Set down each line of the listing exactly as it reads.
(Beginning of Given records)
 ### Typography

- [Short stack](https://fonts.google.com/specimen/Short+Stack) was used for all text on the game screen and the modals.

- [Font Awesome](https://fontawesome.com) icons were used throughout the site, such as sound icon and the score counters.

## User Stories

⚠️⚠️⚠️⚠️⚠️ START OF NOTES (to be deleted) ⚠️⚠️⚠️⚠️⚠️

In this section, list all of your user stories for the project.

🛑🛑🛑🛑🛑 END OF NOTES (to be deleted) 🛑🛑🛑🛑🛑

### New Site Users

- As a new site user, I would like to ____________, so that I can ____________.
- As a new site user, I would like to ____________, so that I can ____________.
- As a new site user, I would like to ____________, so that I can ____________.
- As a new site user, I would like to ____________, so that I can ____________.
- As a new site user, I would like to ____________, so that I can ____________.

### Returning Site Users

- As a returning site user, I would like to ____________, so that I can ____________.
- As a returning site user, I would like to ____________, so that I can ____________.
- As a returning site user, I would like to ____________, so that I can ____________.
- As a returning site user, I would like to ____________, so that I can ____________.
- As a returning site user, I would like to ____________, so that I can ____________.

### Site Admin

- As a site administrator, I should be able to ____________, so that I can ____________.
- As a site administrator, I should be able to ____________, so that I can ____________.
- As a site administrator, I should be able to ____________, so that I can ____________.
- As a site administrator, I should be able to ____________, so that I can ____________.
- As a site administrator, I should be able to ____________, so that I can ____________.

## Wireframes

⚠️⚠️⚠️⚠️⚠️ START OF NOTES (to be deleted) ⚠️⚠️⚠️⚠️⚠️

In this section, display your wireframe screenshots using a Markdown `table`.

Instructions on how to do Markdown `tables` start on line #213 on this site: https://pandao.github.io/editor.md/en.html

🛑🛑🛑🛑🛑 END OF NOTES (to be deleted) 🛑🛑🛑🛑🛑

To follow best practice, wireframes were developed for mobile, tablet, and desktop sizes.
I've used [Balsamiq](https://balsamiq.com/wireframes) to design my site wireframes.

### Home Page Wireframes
(End of Given records)
Response:
 ### Typography

- [Short stack](https://fonts.google.com/specimen/Short+Stack) was used for all text on the game screen and the modals.

- [Font Awesome](https://fontawesome.com) icons were used throughout the site, such as sound icon and the score counters.

## User Stories

⚠️⚠️⚠️⚠️⚠️ START OF NOTES (to be deleted) ⚠️⚠️⚠️⚠️⚠️

In this section, list all of your user stories for the project.

🛑🛑🛑🛑🛑 END OF NOTES (to be deleted) 🛑🛑🛑🛑🛑

### New Site Users

- As a new site user, I would like to ____________, so that I can ____________.
- As a new site user, I would like to ____________, so that I can ____________.
- As a new site user, I would like to ____________, so that I can ____________.
- As a new site user, I would like to ____________, so that I can ____________.
- As a new site user, I would like to ____________, so that I can ____________.

### Returning Site Users

- As a returning site user, I would like to ____________, so that I can ____________.
- As a returning site user, I would like to ____________, so that I can ____________.
- As a returning site user, I would like to ____________, so that I can ____________.
- As a returning site user, I would like to ____________, so that I can ____________.
- As a returning site user, I would like to ____________, so that I can ____________.

### Site Admin

- As a site administrator, I should be able to ____________, so that I can ____________.
- As a site administrator, I should be able to ____________, so that I can ____________.
- As a site administrator, I should be able to ____________, so that I can ____________.
- As a site administrator, I should be able to ____________, so that I can ____________.
- As a site administrator, I should be able to ____________, so that I can ____________.

## Wireframes

⚠️⚠️⚠️⚠️⚠️ START OF NOTES (to be deleted) ⚠️⚠️⚠️⚠️⚠️

In this section, display your wireframe screenshots using a Markdown `table`.

Instructions on how to do Markdown `tables` start on line #213 on this site: https://pandao.github.io/editor.md/en.html

🛑🛑🛑🛑🛑 END OF NOTES (to be deleted) 🛑🛑🛑🛑🛑

To follow best practice, wireframes were developed for mobile, tablet, and desktop sizes.
I've used [Balsamiq](https://balsamiq.com/wireframes) to design my site wireframes.

### Home Page Wireframes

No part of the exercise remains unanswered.